If a 7 kg bowling ball is lifted 2 m into the air and dropped, what speed will it strike the ground? (

Physics

1 answer:

Naily [24]2 years ago

4 0

Answer:

6.32m/s

Explanation:

note:Now these calculations are based in the fact that acc. due to gravity is 10m/s²

okay so I'm thinking you think the speed of a body depends on the mass of the body also,umh... well it doesn't at all!

when two bodies of different masses fall from the same height,they fall at the same time( this is just to say)

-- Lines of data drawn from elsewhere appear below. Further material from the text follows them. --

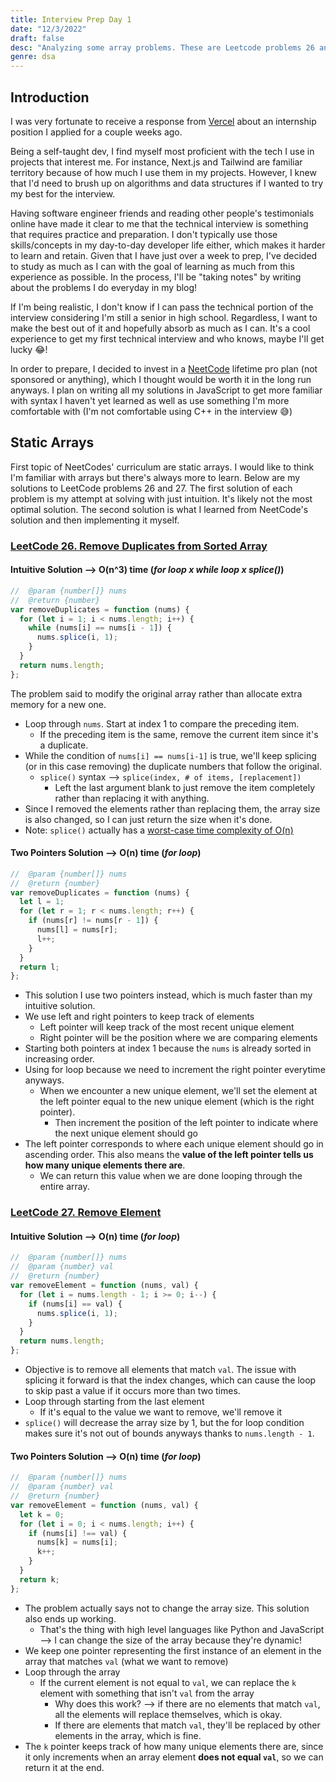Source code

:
 ```yaml
---
title: Interview Prep Day 1
date: "12/3/2022"
draft: false
desc: "Analyzing some array problems. These are Leetcode problems 26 and 27."
genre: dsa
---
```


## Introduction

I was very fortunate to receive a response from [Vercel](https://vercel.com/home) about an internship position I applied for a couple weeks ago.

Being a self-taught dev, I find myself most proficient with the tech I use in projects that interest me. For instance, Next.js and Tailwind are familiar territory because of how much I use them in my projects. However, I knew that I'd need to brush up on algorithms and data structures if I wanted to try my best for the interview.

Having software engineer friends and reading other people's testimonials online have made it clear to me that the technical interview is something that requires practice and preparation. I don't typically use those skills/concepts in my day-to-day developer life either, which makes it harder to learn and retain. Given that I have just over a week to prep, I've decided to study as much as I can with the goal of learning as much from this experience as possible. In the process, I'll be "taking notes" by writing about the problems I do everyday in my blog!

If I'm being realistic, I don't know if I can pass the technical portion of the interview considering I'm still a senior in high school. Regardless, I want to make the best out of it and hopefully absorb as much as I can. It's a cool experience to get my first technical interview and who knows, maybe I'll get lucky :joy:!

In order to prepare, I decided to invest in a [NeetCode](https://neetcode.io) lifetime pro plan (not sponsored or anything), which I thought would be worth it in the long run anyways. I plan on writing all my solutions in JavaScript to get more familiar with syntax I haven't yet learned as well as use something I'm more comfortable with (I'm not comfortable using C++ in the interview :sweat_smile:)

## Static Arrays

First topic of NeetCodes' curriculum are static arrays. I would like to think I'm familiar with arrays but there's always more to learn. Below are my solutions to LeetCode problems 26 and 27.
The first solution of each problem is my attempt at solving with just intuition. It's likely not the most optimal solution. The second solution is what I learned from NeetCode's solution and then implementing it myself.

### [LeetCode 26. Remove Duplicates from Sorted Array](https://leetcode.com/problems/remove-duplicates-from-sorted-array/)

#### Intuitive Solution --> O(n^3) time (_for loop x while loop x splice()_)

```javascript
//  @param {number[]} nums
//  @return {number}
var removeDuplicates = function (nums) {
  for (let i = 1; i < nums.length; i++) {
    while (nums[i] == nums[i - 1]) {
      nums.splice(i, 1);
    }
  }
  return nums.length;
};
```

The problem said to modify the original array rather than allocate extra memory for a new one.

- Loop through `nums`. Start at index 1 to compare the preceding item.
  - If the preceding item is the same, remove the current item since it's a duplicate.
- While the condition of `nums[i] == nums[i-1]` is true, we'll keep splicing (or in this case removing) the duplicate numbers that follow the original.
  - `splice()` syntax --> `splice(index, # of items, [replacement])`
    - Left the last argument blank to just remove the item completely rather than replacing it with anything.
- Since I removed the elements rather than replacing them, the array size is also changed, so I can just return the size when it's done.
- Note: `splice()` actually has a [worst-case time complexity of O(n)](https://stackoverflow.com/questions/62090988/what-is-the-time-complexity-of-array-splice-array-splice)

#### Two Pointers Solution --> O(n) time (_for loop_)

```javascript
//  @param {number[]} nums
//  @return {number}
var removeDuplicates = function (nums) {
  let l = 1;
  for (let r = 1; r < nums.length; r++) {
    if (nums[r] != nums[r - 1]) {
      nums[l] = nums[r];
      l++;
    }
  }
  return l;
};
```

- This solution I use two pointers instead, which is much faster than my intuitive solution.
- We use left and right pointers to keep track of elements
  - Left pointer will keep track of the most recent unique element
  - Right pointer will be the position where we are comparing elements
- Starting both pointers at index 1 because the `nums` is already sorted in increasing order.
- Using for loop because we need to increment the right pointer everytime anyways.
  - When we encounter a new unique element, we'll set the element at the left pointer equal to the new unique element (which is the right pointer).
    - Then increment the position of the left pointer to indicate where the next unique element should go
- The left pointer corresponds to where each unique element should go in ascending order. This also means the **value of the left pointer tells us how many unique elements there are**.
  - We can return this value when we are done looping through the entire array.

### [LeetCode 27. Remove Element](https://leetcode.com/problems/remove-element/)

#### Intuitive Solution --> O(n) time (_for loop_)

```javascript
//  @param {number[]} nums
//  @param {number} val
//  @return {number}
var removeElement = function (nums, val) {
  for (let i = nums.length - 1; i >= 0; i--) {
    if (nums[i] == val) {
      nums.splice(i, 1);
    }
  }
  return nums.length;
};
```

- Objective is to remove all elements that match `val`. The issue with splicing it forward is that the index changes, which can cause the loop to skip past a value if it occurs more than two times.
- Loop through starting from the last element
  - If it's equal to the value we want to remove, we'll remove it
- `splice()` will decrease the array size by 1, but the for loop condition makes sure it's not out of bounds anyways thanks to `nums.length - 1`.

#### Two Pointers Solution --> O(n) time (_for loop_)

```javascript
//  @param {number[]} nums
//  @param {number} val
//  @return {number}
var removeElement = function (nums, val) {
  let k = 0;
  for (let i = 0; i < nums.length; i++) {
    if (nums[i] !== val) {
      nums[k] = nums[i];
      k++;
    }
  }
  return k;
};
```

- The problem actually says not to change the array size. This solution also ends up working.
  - That's the thing with high level languages like Python and JavaScript --> I can change the size of the array because they're dynamic!
- We keep one pointer representing the first instance of an element in the array that matches `val` (what we want to remove)
- Loop through the array
  - If the current element is not equal to `val`, we can replace the `k` element with something that isn't `val` from the array
    - Why does this work? --> if there are no elements that match `val`, all the elements will replace themselves, which is okay.
    - If there are elements that match `val`, they'll be replaced by other elements in the array, which is fine.
- The `k` pointer keeps track of how many unique elements there are, since it only increments when an array element **does not equal `val`**, so we can return it at the end.
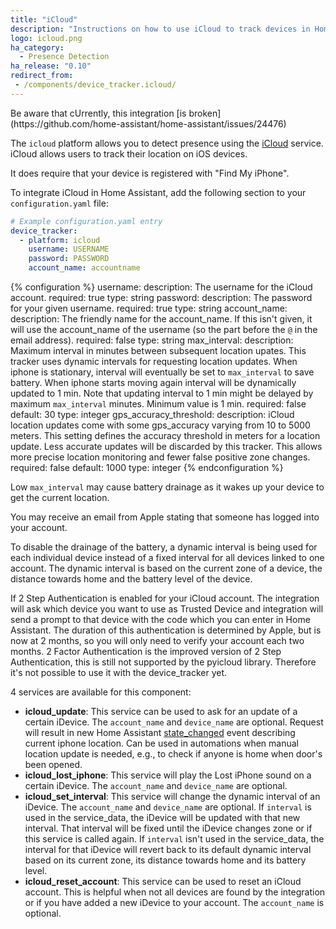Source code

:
 ```yaml
---
title: "iCloud"
description: "Instructions on how to use iCloud to track devices in Home Assistant."
logo: icloud.png
ha_category:
  - Presence Detection
ha_release: "0.10"
redirect_from:
 - /components/device_tracker.icloud/
---
```


<div class='note warning'>
  Be aware that cUrrently, this integration [is broken](https://github.com/home-assistant/home-assistant/issues/24476)
</div>

The `icloud` platform allows you to detect presence using the [iCloud](https://www.icloud.com/) service. iCloud allows users to track their location on iOS devices.

It does require that your device is registered with "Find My iPhone".

To integrate iCloud in Home Assistant, add the following section to your `configuration.yaml` file:

```yaml
# Example configuration.yaml entry
device_tracker:
  - platform: icloud
    username: USERNAME
    password: PASSWORD
    account_name: accountname
```

{% configuration %}
username:
  description: The username for the iCloud account.
  required: true
  type: string
password:
  description: The password for your given username.
  required: true
  type: string
account_name:
  description: The friendly name for the account_name. If this isn't given, it will use the account_name of the username (so the part before the `@` in the email address).
  required: false
  type: string
max_interval:
  description: Maximum interval in minutes between subsequent location upates. This tracker uses dynamic intervals for requesting location updates. When iphone is stationary, interval will eventually be set to `max_interval` to save battery. When iphone starts moving again interval will be dynamically updated to 1 min. Note that updating interval to 1 min might be delayed by maximum `max_interval` minutes. Minimum value is 1 min.
  required: false
  default: 30
  type: integer
gps_accuracy_threshold:
  description: iCloud location updates come with some gps_accuracy varying from 10 to 5000 meters. This setting defines the accuracy threshold in meters for a location update. Less accurate updates will be discarded by this tracker. This allows more precise location monitoring and fewer false positive zone changes.
  required: false
  default: 1000
  type: integer
{% endconfiguration %}

<div class='note warning'>

Low `max_interval` may cause battery drainage as it wakes up your device to get the current location.

</div>

<div class='note warning'>
You may receive an email from Apple stating that someone has logged into your account.
</div>

To disable the drainage of the battery, a dynamic interval is being used for each individual device instead of a fixed interval for all devices linked to one account. The dynamic interval is based on the current zone of a device, the distance towards home and the battery level of the device.

If 2 Step Authentication is enabled for your iCloud account. The integration will ask which device you want to use as Trusted Device and integration will send a prompt to that device with the code which you can enter in Home Assistant. The duration of this authentication is determined by Apple, but is now at 2 months, so you will only need to verify your account each two months.
2 Factor Authentication is the improved version of 2 Step Authentication, this is still not supported by the pyicloud library. Therefore it's not possible to use it with the device_tracker yet.

4 services are available for this component:
- **icloud_update**: This service can be used to ask for an update of a certain iDevice. The `account_name` and `device_name` are optional. Request will result in new Home Assistant [state_changed](/docs/configuration/events/#event-state_changed) event describing current iphone location. Can be used in automations when manual location update is needed, e.g., to check if anyone is home when door's been opened.
- **icloud_lost_iphone**: This service will play the Lost iPhone sound on a certain iDevice. The `account_name` and `device_name` are optional.
- **icloud_set_interval**: This service will change the dynamic interval of an iDevice. The `account_name` and `device_name` are optional. If `interval` is used in the service_data, the iDevice will be updated with that new interval. That interval will be fixed until the iDevice changes zone or if this service is called again. If `interval` isn't used in the service_data, the interval for that iDevice will revert back to its default dynamic interval based on its current zone, its distance towards home and its battery level.
- **icloud_reset_account**: This service can be used to reset an iCloud account. This is helpful when not all devices are found by the integration or if you have added a new iDevice to your account. The `account_name` is optional.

now enough of the talking let solve....

so the ball was dropped .ie from rest to the ground through a distance of 2m,

the formula for calculating the distance if a body moving in a straight line is given by:

S=ut + ½at² where u is initial velocity, a is acceleration ( of the body or due to gravity, but since its falling freely under the influence of gravity its " we use the acceleration due to gravity ,which is 10m/s²) and t is the time taken to cover the distance.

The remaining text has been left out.